With luck, Kaylee’s gut will be wrong, and they’ll get their passengers (and their pay). Wash is due back with the shuttle in a few hours, right about when Book, Zoe and Mal should get back from shopping, and then they can get off this overcrowded rock and back into the black.

They haven’t had any luck at all, recently, but Inara sees no reason to take that to heart.

Approaching the door, she squares her shoulders, pastes on her most disarming smile, and goes to make her own luck.

* * *

2.

Book did not sign up for this.

Well, no one did, to be honest. Inara, fire in her eyes and dreams of flying in her heart, had gotten them one by one, picking them up out of the dirt and giving them the sky. She was beauty and grace, perfect broad smiles and a delicate finger on a trigger. She had promised nothing but a place to belong.

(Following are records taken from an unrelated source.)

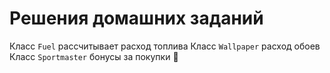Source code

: # Решения домашних заданий
Класс `Fuel` рассчитывает расход топлива
Класс `Wallpaper` расход обоев
Класс `Sportmaster` бонусы за покупки
:crossed_fingers:
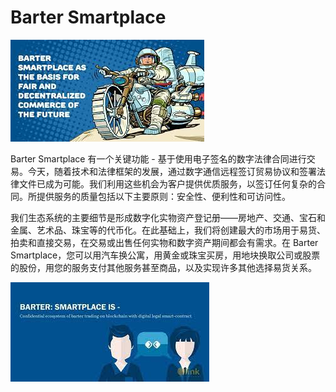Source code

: # Barter Smartplace


![nisnd](nisnd.png)

<p>Barter Smartplace 有一个关键功能 - 基于使用电子签名的数字法律合同进行交易。今天，随着技术和法律框架的发展，通过数字通信远程签订贸易协议和签署法律文件已成为可能。我们利用这些机会为客户提供优质服务，以签订任何复杂的合同。所提供服务的质量包括以下主要原则：安全性、便利性和可访问性。&nbsp;</p>
<p>我们生态系统的主要细节是形成数字化实物资产登记册——房地产、交通、宝石和金属、艺术品、珠宝等的代币化。在此基础上，我们将创建最大的市场用于易货、拍卖和直接交易，在交易或出售任何实物和数字资产期间都会有需求。在 Barter Smartplace，您可以用汽车换公寓，用黄金或珠宝买房，用地块换取公司或股票的股份，用您的服务支付其他服务甚至商品，以及实现许多其他选择易货关系。</p>

![djiasng](djiasng.png)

“Belonging” involved an awful lot of petty theft, something that Mal teased her for, when he thought he could get away with it and wasn’t too busy pulling evasive maneuvers  that should have been impossible in space, much less in atmo. But it kept them flying, their ship a bright spot of warmth in the black.

He thought he’d been getting into a pretty standard job, serving as Inara’s backup in basically everything, keeping track of what the ship had and what it needed… Book could handle that. He was good at it, good at smoothing over ruffled feathers and standing behind Inara looking threatening while she dealt with the less savory side of society.

What Book was not sure he could handle was the impending heart attack their new passengers were certain to give him, one of these days.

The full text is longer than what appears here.